During the substructure search, each query atom has to be mapped to a target atom in order to detect subgraph isomorphism. Therefore, a problem can arise if the query structure contains explicit hydrogens or an atom list with hydrogens (see example in Figure: Query), but the target structure has implicit hydrogens Figure: Targets)
Listing 2: Example of substructure search with accessing atom mapping
from openeye import oechem qfile = oechem.oemolistream("query.mol") tfile = oechem.oemolistream("targets.sdf") # read MDL query and initialize the substructure search qmol = oechem.OEQMol() oechem.OEReadMDLQueryFile(qfile, qmol) ss = oechem.OESubSearch(qmol) # loop over target structures tindex = 1 for tmol in tfile.GetOEGraphMols(): oechem.OEAddExplicitHydrogens(tmol) oechem.OEPrepareSearch(tmol, ss) for mi in ss.Match(tmol, True): print("hit target = %d" % tindex, end=" ") for ai in mi.GetTargetAtoms(): print("%d%s" % (ai.GetIdx(), oechem.OEGetAtomicSymbol(ai.GetAtomicNum())), end=" ") print() tindex += 1
This problem can be solved in two ways:
- The explicit hydrogens in the query molecule can be suppressed during OEQMolBase construction by using the OEMDLQueryOpts_SuppressExplicitH option (see example in Listing 1). A query atom can only be mapped to a target atom if it has at least as many implicit hydrogens as explicit hydrogens were removed from the query atom. This solution is recommended only if the presence or absence of the query substructure is of interest, but not the complete mapping between the query and the target. The SingleMatch function returns whether or not the query is present in the target, but the mapping is not accessible.

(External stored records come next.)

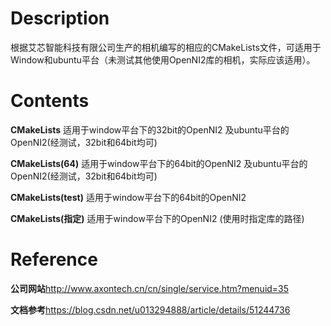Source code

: # Description

根据艾芯智能科技有限公司生产的相机编写的相应的CMakeLists文件，可适用于Window和ubuntu平台（未测试其他使用OpenNI2库的相机，实际应该适用）。

# Contents

**CMakeLists** 适用于window平台下的32bit的OpenNI2 及ubuntu平台的OpenNI2(经测试，32bit和64bit均可)

**CMakeLists(64)** 适用于window平台下的64bit的OpenNI2 及ubuntu平台的OpenNI2(经测试，32bit和64bit均可)

**CMakeLists(test)** 适用于window平台下的64bit的OpenNI2 

**CMakeLists(指定)** 适用于window平台下的OpenNI2 (使用时指定库的路径)

# Reference

**公司网站**http://www.axontech.cn/cn/single/service.htm?menuid=35

**文档参考**https://blog.csdn.net/u013294888/article/details/51244736

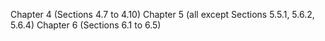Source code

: Chapter 4 (Sections 4.7 to 4.10)
Chapter 5 (all except Sections 5.5.1, 5.6.2, 5.6.4)
Chapter 6 (Sections 6.1 to 6.5)


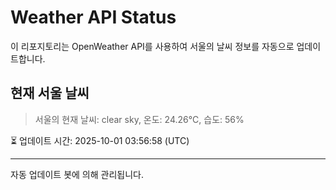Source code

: 
# Weather API Status

이 리포지토리는 OpenWeather API를 사용하여 서울의 날씨 정보를 자동으로 업데이트합니다.

## 현재 서울 날씨
> 서울의 현재 날씨: clear sky, 온도: 24.26°C, 습도: 56%

⏳ 업데이트 시간: 2025-10-01 03:56:58 (UTC)

---
자동 업데이트 봇에 의해 관리됩니다.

- If the complete mapping between the query and the target is of interest, the OEAddExplicitHydrogens function has to be called for each target structure before performing the substructure search. (See example in Listing 2).
In both cases, the query presented in Figure: Query will match only target ‘C’ and ‘D’ shown in Figure: Targets. Figure: Atom mapping shows the three detected substructures in target ‘C’ when adding explicit hydrogens to the target structures.
The execution of the substructure search is significantly faster if the hydrogens are suppressed in the target structures, since the search space can be an order of magnitude smaller.